Closing this bug, as we will track it there. That said I think we can integrate this change relatively easily. The window of opportunity for 3.0 might have passed, but at least for 3.1 we can do it.
Updated by Jeff Strunk about 1 year ago
- File mdb.thinkmate1 added
Since I don't have access to hg.nexenta.com I am putting this information here.
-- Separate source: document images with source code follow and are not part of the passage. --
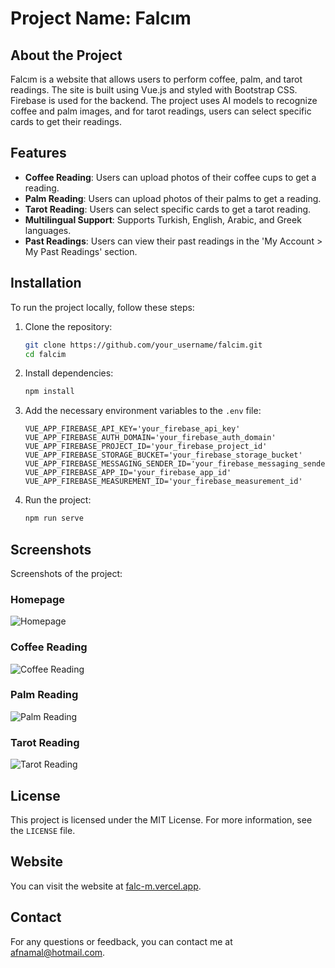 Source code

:# Project Name: Falcım

## About the Project

Falcım is a website that allows users to perform coffee, palm, and tarot readings. The site is built using Vue.js and styled with Bootstrap CSS. Firebase is used for the backend. The project uses AI models to recognize coffee and palm images, and for tarot readings, users can select specific cards to get their readings.

## Features

- **Coffee Reading**: Users can upload photos of their coffee cups to get a reading.
- **Palm Reading**: Users can upload photos of their palms to get a reading.
- **Tarot Reading**: Users can select specific cards to get a tarot reading.
- **Multilingual Support**: Supports Turkish, English, Arabic, and Greek languages.
- **Past Readings**: Users can view their past readings in the 'My Account > My Past Readings' section.

## Installation

To run the project locally, follow these steps:

1. Clone the repository:
    ```bash
    git clone https://github.com/your_username/falcim.git
    cd falcim
    ```

2. Install dependencies:
    ```bash
    npm install
    ```

3. Add the necessary environment variables to the `.env` file:
    ```plaintext
    VUE_APP_FIREBASE_API_KEY='your_firebase_api_key'
    VUE_APP_FIREBASE_AUTH_DOMAIN='your_firebase_auth_domain'
    VUE_APP_FIREBASE_PROJECT_ID='your_firebase_project_id'
    VUE_APP_FIREBASE_STORAGE_BUCKET='your_firebase_storage_bucket'
    VUE_APP_FIREBASE_MESSAGING_SENDER_ID='your_firebase_messaging_sender_id'
    VUE_APP_FIREBASE_APP_ID='your_firebase_app_id'
    VUE_APP_FIREBASE_MEASUREMENT_ID='your_firebase_measurement_id'
    ```

4. Run the project:
    ```bash
    npm run serve
    ```

## Screenshots

Screenshots of the project:

### Homepage
![Homepage](https://firebasestorage.googleapis.com/v0/b/chat-api-aa04a.appspot.com/o/Screenshots%2Fhomepage.png?alt=media&token=0e49b2ed-ea81-4770-bff3-9fb38a66d893)

### Coffee Reading
![Coffee Reading](https://firebasestorage.googleapis.com/v0/b/chat-api-aa04a.appspot.com/o/Screenshots%2Fcoffee_fortune.png?alt=media&token=f4a59746-2963-4bbc-b609-2ae50945b841)

### Palm Reading
![Palm Reading](https://firebasestorage.googleapis.com/v0/b/chat-api-aa04a.appspot.com/o/Screenshots%2Fhand_fortune.png?alt=media&token=2ea234d5-9603-49f2-b414-90bf3d70da06)

### Tarot Reading
![Tarot Reading](https://firebasestorage.googleapis.com/v0/b/chat-api-aa04a.appspot.com/o/Screenshots%2Ftarot_fortune.png?alt=media&token=3b5c64c9-9416-47cc-901b-516dceb0658e)

## License

This project is licensed under the MIT License. For more information, see the `LICENSE` file.

## Website

You can visit the website at [falc-m.vercel.app](https://falc-m.vercel.app).

## Contact

For any questions or feedback, you can contact me at [afnamal@hotmail.com](mailto:afnamal@hotmail.com).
I applied the fix for this bug to test. It works for local access. I can run 'find .zfs -type p' as many times as I want when logged into my file server where this fix has been applied. I verified that an identical system without the fix crashes immediately if I run that command.
However, running that command on a linux nfs client twice crashes the fixed NCP file server.
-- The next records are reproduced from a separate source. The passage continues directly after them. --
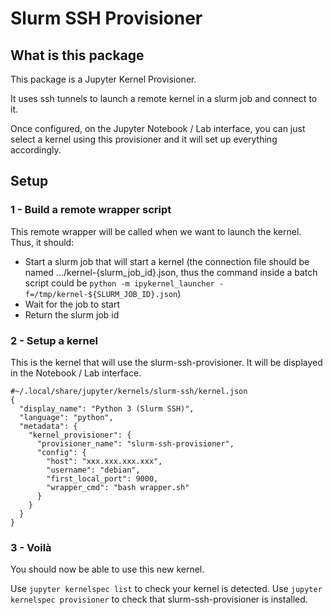 # Slurm SSH Provisioner

## What is this package

This package is a Jupyter Kernel Provisioner.

It uses ssh tunnels to launch a remote kernel in a slurm job and connect to it.

Once configured, on the Jupyter Notebook / Lab interface, you can just select a kernel using this provisioner and it will set up everything accordingly.

## Setup

### 1 - Build a remote wrapper script

This remote wrapper will be called when we want to launch the kernel.
Thus, it should:

- Start a slurm job that will start a kernel (the connection file should be named .../kernel-{slurm_job_id}.json, thus the command inside a batch script could be `python -m ipykernel_launcher -f=/tmp/kernel-${SLURM_JOB_ID}.json`)
- Wait for the job to start
- Return the slurm job id

### 2 - Setup a kernel

This is the kernel that will use the slurm-ssh-provisioner. It will be displayed in the Notebook / Lab interface.

```
#~/.local/share/jupyter/kernels/slurm-ssh/kernel.json
{
  "display_name": "Python 3 (Slurm SSH)",
  "language": "python",
  "metadata": {
    "kernel_provisioner": {
      "provisioner_name": "slurm-ssh-provisioner",
      "config": {
        "host": "xxx.xxx.xxx.xxx",
        "username": "debian",
        "first_local_port": 9000,
        "wrapper_cmd": "bash wrapper.sh"
      }
    }
  }
}
```

### 3 - Voilà

You should now be able to use this new kernel.

Use `jupyter kernelspec list` to check your kernel is detected.
Use `jupyter kernelspec provisioner` to check that slurm-ssh-provisioner is installed.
The system in question is running NCP 3.0.1 with only the patch for bug 6957113 applied from upstream.
Updated by Jeff Strunk about 1 year ago
- File mdb.thinkmate1-delete-after-send added
After working with bslbb on IRC, here are the exact steps to reproduce:
root@thinkmate1:~# zpool destroy thinkmate1
root@thinkmate1:~# zpool create thinkmate1 raidz2 c0t2d0 c0t3d0 c0t4d0 c0t5d0 c0t6d0 c0t7d0 log c0t0d0 cache c0t1d0
root@thinkmate1:~# mkfifo /thinkmate1/testfifo
root@thinkmate1:~# zfs snapshot thinkmate1@foo0
root@thinkmate1:~# zfs destroy -r thinkmate2
root@thinkmate1:~# zfs send thinkmate1@foo0 | zfs receive -F thinkmate2
root@thinkmate1:~# zfs snapshot thinkmate1@foo1
root@thinkmate1:~# zfs send -I foo0 thinkmate1@foo1 | zfs receive -F thinkmate2
root@thinkmate1:~# zfs destroy thinkmate1@foo0
root@thinkmate1:~# find /thinkmate1/.zfs/s
shares/ snapshot/
root@thinkmate1:~# find /thinkmate1/.zfs/
/thinkmate1/.zfs/
/thinkmate1/.zfs/snapshot
/thinkmate1/.zfs/snapshot/foo1
/thinkmate1/.zfs/shares
root@thinkmate1:~# ls /thinkmate1/
testfifo
root@thinkmate1:~# find /thinkmate1/.zfs/snapshot/foo1/
/thinkmate1/.zfs/snapshot/foo1/
/thinkmate1/.zfs/snapshot/foo1/testfifo
root@thinkmate1:~# find /thinkmate1/.zfs/snapshot/foo1/
/thinkmate1/.zfs/snapshot/foo1/
/thinkmate1/.zfs/snapshot/foo1/testfifo
root@thinkmate1:~# zfs snapshot thinkmate1@foo2
root@thinkmate1:~# zfs send -I foo1 thinkmate1@foo2 | zfs receive -F thinkmate2
root@thinkmate1:~# zfs destroy thinkmate1@foo1
At this point it crashes. I verified that it crashes without a cache or zil device in the pool as well.
At this point, I think the fix for 6957113 only covers up the deeper problem with FIFO special files.